RECORDS SUPPLIED START

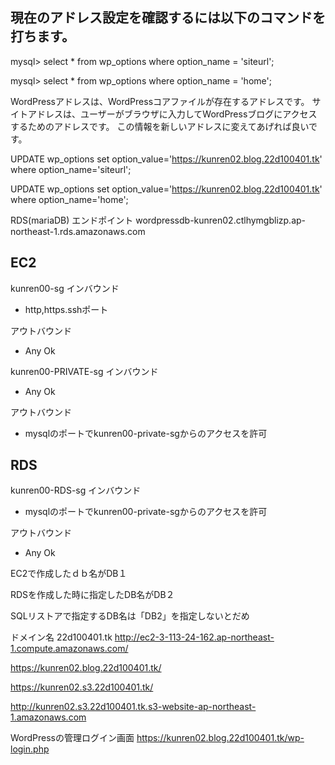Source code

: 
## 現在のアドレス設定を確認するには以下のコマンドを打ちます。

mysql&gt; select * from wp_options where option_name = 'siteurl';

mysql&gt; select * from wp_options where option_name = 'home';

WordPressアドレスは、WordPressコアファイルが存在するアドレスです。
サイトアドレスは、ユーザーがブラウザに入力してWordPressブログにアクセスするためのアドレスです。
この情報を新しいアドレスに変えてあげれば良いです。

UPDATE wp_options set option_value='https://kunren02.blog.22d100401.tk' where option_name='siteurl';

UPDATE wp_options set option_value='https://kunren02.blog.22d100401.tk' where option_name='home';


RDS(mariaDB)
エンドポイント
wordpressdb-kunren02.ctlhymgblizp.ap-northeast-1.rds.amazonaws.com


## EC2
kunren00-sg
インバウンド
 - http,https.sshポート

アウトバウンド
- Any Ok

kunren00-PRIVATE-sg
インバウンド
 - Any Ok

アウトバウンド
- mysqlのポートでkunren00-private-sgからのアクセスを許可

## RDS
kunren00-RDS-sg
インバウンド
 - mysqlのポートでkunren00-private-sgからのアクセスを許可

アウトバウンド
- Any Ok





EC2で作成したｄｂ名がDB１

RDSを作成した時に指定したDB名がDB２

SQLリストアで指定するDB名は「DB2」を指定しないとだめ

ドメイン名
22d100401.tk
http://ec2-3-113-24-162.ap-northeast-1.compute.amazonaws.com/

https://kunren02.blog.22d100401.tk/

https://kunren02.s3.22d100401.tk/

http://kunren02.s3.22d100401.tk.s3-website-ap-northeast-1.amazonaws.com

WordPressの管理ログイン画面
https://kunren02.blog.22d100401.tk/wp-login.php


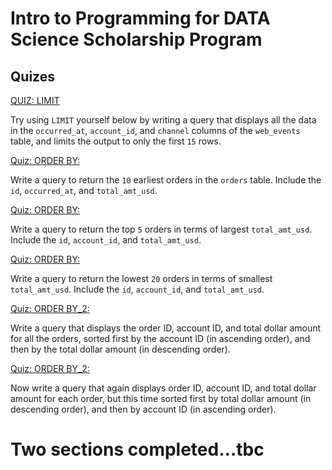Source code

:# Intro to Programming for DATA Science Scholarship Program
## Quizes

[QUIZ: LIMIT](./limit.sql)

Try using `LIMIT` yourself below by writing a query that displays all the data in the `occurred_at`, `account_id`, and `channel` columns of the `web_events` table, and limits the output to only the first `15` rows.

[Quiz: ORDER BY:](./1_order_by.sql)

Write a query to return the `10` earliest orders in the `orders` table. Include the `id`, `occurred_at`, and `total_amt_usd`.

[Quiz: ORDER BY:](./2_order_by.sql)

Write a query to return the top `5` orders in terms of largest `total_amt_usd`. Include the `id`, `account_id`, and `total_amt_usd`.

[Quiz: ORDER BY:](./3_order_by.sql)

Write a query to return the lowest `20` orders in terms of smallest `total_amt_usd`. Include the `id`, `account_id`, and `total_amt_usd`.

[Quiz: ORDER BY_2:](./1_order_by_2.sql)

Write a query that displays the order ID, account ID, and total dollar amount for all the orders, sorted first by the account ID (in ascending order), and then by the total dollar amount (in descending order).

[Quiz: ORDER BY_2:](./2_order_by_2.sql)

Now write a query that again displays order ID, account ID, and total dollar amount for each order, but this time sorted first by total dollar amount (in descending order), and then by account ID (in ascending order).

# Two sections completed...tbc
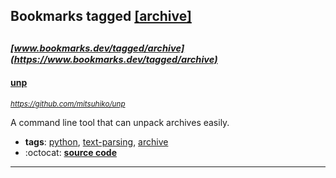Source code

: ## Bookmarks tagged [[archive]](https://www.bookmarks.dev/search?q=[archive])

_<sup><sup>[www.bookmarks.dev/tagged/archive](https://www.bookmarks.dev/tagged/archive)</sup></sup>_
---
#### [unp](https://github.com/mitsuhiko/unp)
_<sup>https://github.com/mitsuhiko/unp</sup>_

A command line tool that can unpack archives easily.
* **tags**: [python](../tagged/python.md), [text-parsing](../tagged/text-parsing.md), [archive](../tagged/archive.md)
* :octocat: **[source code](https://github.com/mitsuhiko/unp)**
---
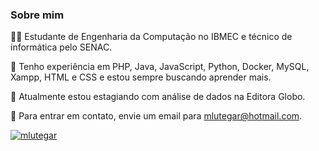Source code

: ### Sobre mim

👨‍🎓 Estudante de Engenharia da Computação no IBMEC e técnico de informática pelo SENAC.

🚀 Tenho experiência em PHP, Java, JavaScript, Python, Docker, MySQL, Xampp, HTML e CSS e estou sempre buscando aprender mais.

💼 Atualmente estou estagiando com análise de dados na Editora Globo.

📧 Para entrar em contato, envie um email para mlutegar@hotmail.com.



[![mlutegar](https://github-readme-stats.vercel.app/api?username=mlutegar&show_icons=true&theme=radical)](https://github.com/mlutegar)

RECORDS SUPPLIED END

HOW TO COMPLETE THIS TASK.
Reproduce every record word for word. The copy must contain no pictures.

WORKED SOLUTION.
Source code

: 
## 現在のアドレス設定を確認するには以下のコマンドを打ちます。

mysql&gt; select * from wp_options where option_name = 'siteurl';

mysql&gt; select * from wp_options where option_name = 'home';

WordPressアドレスは、WordPressコアファイルが存在するアドレスです。
サイトアドレスは、ユーザーがブラウザに入力してWordPressブログにアクセスするためのアドレスです。
この情報を新しいアドレスに変えてあげれば良いです。

UPDATE wp_options set option_value='https://kunren02.blog.22d100401.tk' where option_name='siteurl';

UPDATE wp_options set option_value='https://kunren02.blog.22d100401.tk' where option_name='home';


RDS(mariaDB)
エンドポイント
wordpressdb-kunren02.ctlhymgblizp.ap-northeast-1.rds.amazonaws.com


## EC2
kunren00-sg
インバウンド
 - http,https.sshポート

アウトバウンド
- Any Ok

kunren00-PRIVATE-sg
インバウンド
 - Any Ok

アウトバウンド
- mysqlのポートでkunren00-private-sgからのアクセスを許可

## RDS
kunren00-RDS-sg
インバウンド
 - mysqlのポートでkunren00-private-sgからのアクセスを許可

アウトバウンド
- Any Ok





EC2で作成したｄｂ名がDB１

RDSを作成した時に指定したDB名がDB２

SQLリストアで指定するDB名は「DB2」を指定しないとだめ

ドメイン名
22d100401.tk
http://ec2-3-113-24-162.ap-northeast-1.compute.amazonaws.com/

https://kunren02.blog.22d100401.tk/

https://kunren02.s3.22d100401.tk/

http://kunren02.s3.22d100401.tk.s3-website-ap-northeast-1.amazonaws.com

WordPressの管理ログイン画面
https://kunren02.blog.22d100401.tk/wp-login.php


Source code

:# Intro to Programming for DATA Science Scholarship Program
## Quizes

[QUIZ: LIMIT](./limit.sql)

Try using `LIMIT` yourself below by writing a query that displays all the data in the `occurred_at`, `account_id`, and `channel` columns of the `web_events` table, and limits the output to only the first `15` rows.

[Quiz: ORDER BY:](./1_order_by.sql)

Write a query to return the `10` earliest orders in the `orders` table. Include the `id`, `occurred_at`, and `total_amt_usd`.

[Quiz: ORDER BY:](./2_order_by.sql)

Write a query to return the top `5` orders in terms of largest `total_amt_usd`. Include the `id`, `account_id`, and `total_amt_usd`.

[Quiz: ORDER BY:](./3_order_by.sql)

Write a query to return the lowest `20` orders in terms of smallest `total_amt_usd`. Include the `id`, `account_id`, and `total_amt_usd`.

[Quiz: ORDER BY_2:](./1_order_by_2.sql)

Write a query that displays the order ID, account ID, and total dollar amount for all the orders, sorted first by the account ID (in ascending order), and then by the total dollar amount (in descending order).

[Quiz: ORDER BY_2:](./2_order_by_2.sql)

Now write a query that again displays order ID, account ID, and total dollar amount for each order, but this time sorted first by total dollar amount (in descending order), and then by account ID (in ascending order).

# Two sections completed...tbc
Source code

: ## Bookmarks tagged [[archive]](https://www.bookmarks.dev/search?q=[archive])

_<sup><sup>[www.bookmarks.dev/tagged/archive](https://www.bookmarks.dev/tagged/archive)</sup></sup>_
---
#### [unp](https://github.com/mitsuhiko/unp)
_<sup>https://github.com/mitsuhiko/unp</sup>_

A command line tool that can unpack archives easily.
* **tags**: [python](../tagged/python.md), [text-parsing](../tagged/text-parsing.md), [archive](../tagged/archive.md)
* :octocat: **[source code](https://github.com/mitsuhiko/unp)**
---
Source code

: ### Sobre mim

👨‍🎓 Estudante de Engenharia da Computação no IBMEC e técnico de informática pelo SENAC.

🚀 Tenho experiência em PHP, Java, JavaScript, Python, Docker, MySQL, Xampp, HTML e CSS e estou sempre buscando aprender mais.

💼 Atualmente estou estagiando com análise de dados na Editora Globo.

📧 Para entrar em contato, envie um email para mlutegar@hotmail.com.



[![mlutegar](https://github-readme-stats.vercel.app/api?username=mlutegar&show_icons=true&theme=radical)](https://github.com/mlutegar)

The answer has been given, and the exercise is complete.